(DATA UNDER STUDY begins)

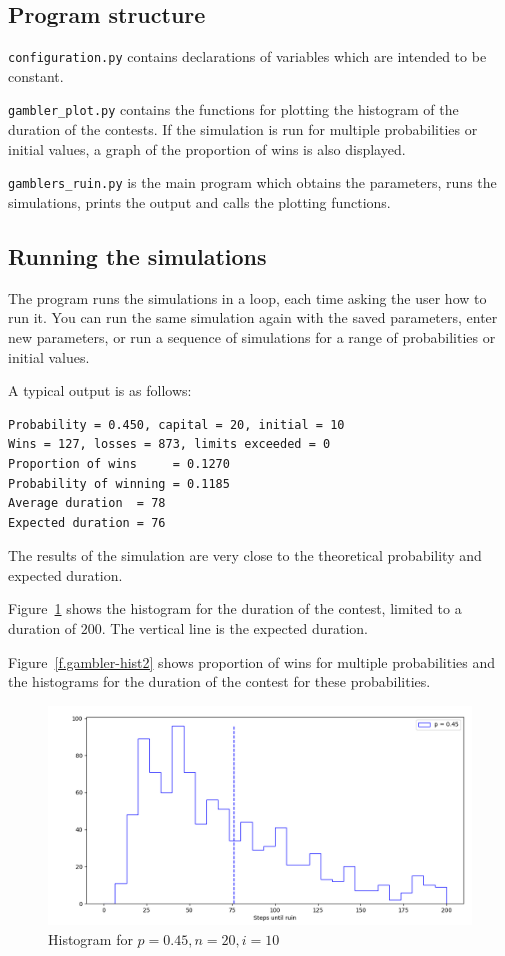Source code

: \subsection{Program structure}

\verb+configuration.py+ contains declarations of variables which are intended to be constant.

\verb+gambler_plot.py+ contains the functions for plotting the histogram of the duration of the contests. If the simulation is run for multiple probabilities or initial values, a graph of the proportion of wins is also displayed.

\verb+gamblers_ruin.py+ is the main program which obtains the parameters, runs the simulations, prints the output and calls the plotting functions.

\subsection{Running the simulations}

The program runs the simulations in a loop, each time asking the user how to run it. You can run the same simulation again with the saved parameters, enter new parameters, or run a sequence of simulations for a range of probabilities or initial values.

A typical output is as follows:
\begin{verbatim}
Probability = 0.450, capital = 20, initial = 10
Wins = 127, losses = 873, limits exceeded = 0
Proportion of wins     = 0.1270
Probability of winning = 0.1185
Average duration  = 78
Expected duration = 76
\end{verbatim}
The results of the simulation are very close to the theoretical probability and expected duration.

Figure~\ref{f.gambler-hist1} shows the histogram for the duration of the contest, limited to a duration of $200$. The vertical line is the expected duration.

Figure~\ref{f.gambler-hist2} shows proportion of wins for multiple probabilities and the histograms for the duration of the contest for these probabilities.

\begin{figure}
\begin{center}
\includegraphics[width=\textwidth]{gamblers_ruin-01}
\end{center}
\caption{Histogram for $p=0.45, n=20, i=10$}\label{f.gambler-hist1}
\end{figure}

(DATA UNDER STUDY ends)

REQUIREMENT: Every entry above should come back exactly as written, except for its pictures.

RESPONSE AREA:
Source code

: \subsection{Program structure}

\verb+configuration.py+ contains declarations of variables which are intended to be constant.

\verb+gambler_plot.py+ contains the functions for plotting the histogram of the duration of the contests. If the simulation is run for multiple probabilities or initial values, a graph of the proportion of wins is also displayed.

\verb+gamblers_ruin.py+ is the main program which obtains the parameters, runs the simulations, prints the output and calls the plotting functions.

\subsection{Running the simulations}

The program runs the simulations in a loop, each time asking the user how to run it. You can run the same simulation again with the saved parameters, enter new parameters, or run a sequence of simulations for a range of probabilities or initial values.

A typical output is as follows:
\begin{verbatim}
Probability = 0.450, capital = 20, initial = 10
Wins = 127, losses = 873, limits exceeded = 0
Proportion of wins     = 0.1270
Probability of winning = 0.1185
Average duration  = 78
Expected duration = 76
\end{verbatim}
The results of the simulation are very close to the theoretical probability and expected duration.

Figure~\ref{f.gambler-hist1} shows the histogram for the duration of the contest, limited to a duration of $200$. The vertical line is the expected duration.

Figure~\ref{f.gambler-hist2} shows proportion of wins for multiple probabilities and the histograms for the duration of the contest for these probabilities.

\begin{figure}
\begin{center}
\includegraphics[width=\textwidth]{gamblers_ruin-01}
\end{center}
\caption{Histogram for $p=0.45, n=20, i=10$}\label{f.gambler-hist1}
\end{figure}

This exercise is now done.